## About this exercise
Copy every line that holds the string "with" from the data below.

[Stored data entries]
_ _ _ _ _
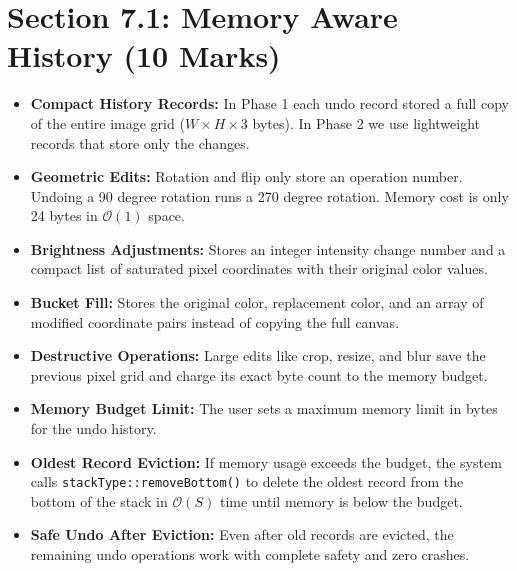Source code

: \documentclass[10pt,a4paper]{article}
\begin{document}
\section{Section 7.1: Memory Aware History (10 Marks)}
\begin{itemize}
    \item \textbf{Compact History Records:} In Phase 1 each undo record stored a full copy of the entire image grid ($W \times H \times 3$ bytes). In Phase 2 we use lightweight records that store only the changes.
    \item \textbf{Geometric Edits:} Rotation and flip only store an operation number. Undoing a 90 degree rotation runs a 270 degree rotation. Memory cost is only 24 bytes in $\mathcal{O}(1)$ space.
    \item \textbf{Brightness Adjustments:} Stores an integer intensity change number and a compact list of saturated pixel coordinates with their original color values.
    \item \textbf{Bucket Fill:} Stores the original color, replacement color, and an array of modified coordinate pairs instead of copying the full canvas.
    \item \textbf{Destructive Operations:} Large edits like crop, resize, and blur save the previous pixel grid and charge its exact byte count to the memory budget.
    \item \textbf{Memory Budget Limit:} The user sets a maximum memory limit in bytes for the undo history.
    \item \textbf{Oldest Record Eviction:} If memory usage exceeds the budget, the system calls \texttt{stackType::removeBottom()} to delete the oldest record from the bottom of the stack in $\mathcal{O}(S)$ time until memory is below the budget.
    \item \textbf{Safe Undo After Eviction:} Even after old records are evicted, the remaining undo operations work with complete safety and zero crashes.
\end{itemize}
\end{document}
_ _ _ _ _
## Exercise result
    \item \textbf{Brightness Adjustments:} Stores an integer intensity change number and a compact list of saturated pixel coordinates with their original color values.
    \item \textbf{Safe Undo After Eviction:} Even after old records are evicted, the remaining undo operations work with complete safety and zero crashes.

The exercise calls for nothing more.